DPDK patches and discussions
 help / color / mirror / Atom feed
From: Bruce Richardson <bruce.richardson@intel.com>
To: dev@dpdk.org
Cc: Bruce Richardson <bruce.richardson@intel.com>
Subject: [PATCH v5 5/5] net/ice: provide parameter to limit scheduler layers
Date: Wed, 23 Oct 2024 17:55:40 +0100	[thread overview]
Message-ID: <20241023165540.893269-6-bruce.richardson@intel.com> (raw)
In-Reply-To: <20241023165540.893269-1-bruce.richardson@intel.com>

In order to help with backward compatibility for applications, which may
expect the ice driver tx scheduler (accessed via tm apis) to only have 3
layers, add in a devarg to allow the user to explicitly limit the
number of scheduler layers visible to the application.

Signed-off-by: Bruce Richardson <bruce.richardson@intel.com>
---
 doc/guides/nics/ice.rst      | 16 +++++++++-
 drivers/net/ice/ice_ethdev.c | 58 ++++++++++++++++++++++++++++++++++++
 drivers/net/ice/ice_ethdev.h |  4 ++-
 drivers/net/ice/ice_tm.c     | 28 +++++++++--------
 4 files changed, 92 insertions(+), 14 deletions(-)

diff --git a/doc/guides/nics/ice.rst b/doc/guides/nics/ice.rst
index df489be08d..471343a0ac 100644
--- a/doc/guides/nics/ice.rst
+++ b/doc/guides/nics/ice.rst
@@ -147,6 +147,16 @@ Runtime Configuration
 
     -a 80:00.0,ddp_pkg_file=/path/to/ice-version.pkg
 
+- ``Traffic Management Scheduling Levels``
+
+  The DPDK Traffic Management (rte_tm) APIs can be used to configure the Tx scheduler on the NIC.
+  From 24.11 release, all available hardware layers are available to software.
+  Earlier versions of DPDK only supported 3 levels in the scheduling hierarchy.
+  To help with backward compatibility the ``tm_sched_levels`` parameter can be used to limit the scheduler levels to the provided value.

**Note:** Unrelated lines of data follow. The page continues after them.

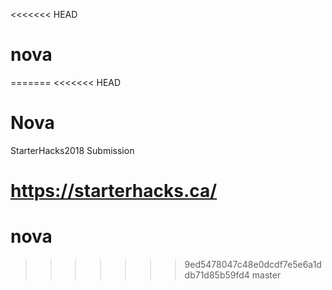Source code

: <<<<<<< HEAD
# nova
=======
<<<<<<< HEAD
# Nova
StarterHacks2018 Submission

https://starterhacks.ca/
=======
# nova
>>>>>>> 9ed5478047c48e0dcdf7e5e6a1ddb71d85b59fd4
>>>>>>> master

+  The provided value must be between 3 and 8.
+  If the value provided is greater than the number of levels provided by the HW,
+  SW will use the hardware maximum value.
+
 - ``Protocol extraction for per queue``
 
   Configure the RX queues to do protocol extraction into mbuf for protocol
@@ -450,7 +460,7 @@ The ice PMD provides support for the Traffic Management API (RTE_TM),
 enabling users to configure and manage the traffic shaping and scheduling of transmitted packets.

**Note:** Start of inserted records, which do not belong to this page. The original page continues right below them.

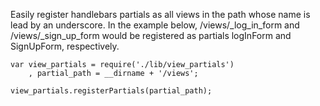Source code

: Easily register handlebars partials as all views in the path whose name is lead by an underscore.  In the example below, /views/_log_in_form and /views/_sign_up_form would be registered as partials logInForm and SignUpForm, respectively.

	var view_partials = require('./lib/view_partials')
		, partial_path = __dirname + '/views';
	
	view_partials.registerPartials(partial_path);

 By default, all available transmit scheduler layers are available for configuration,
 allowing up to 2000 queues to be configured in a hierarchy of up to 8 levels.
-The number of levels in the hierarchy can be adjusted via driver parameter:
+The number of levels in the hierarchy can be adjusted via driver parameters:
 
 * the default 9-level topology (8 levels usable) can be replaced by a new topology downloaded from a DDP file,
   using the driver parameter ``ddp_load_sched_topo=1``.

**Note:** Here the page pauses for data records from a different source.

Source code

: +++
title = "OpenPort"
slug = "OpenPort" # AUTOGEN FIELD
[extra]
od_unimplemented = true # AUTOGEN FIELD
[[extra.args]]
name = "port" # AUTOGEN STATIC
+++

@@ -461,6 +471,10 @@ The number of levels in the hierarchy can be adjusted via driver parameter:
   with increased fan-out at the lower 3 levels
   e.g. 64 at levels 2 and 3, and 256 or more at the leaf-node level.
 
+* the number of levels can be reduced by setting the driver parameter ``tm_sched_levels`` to a lower value.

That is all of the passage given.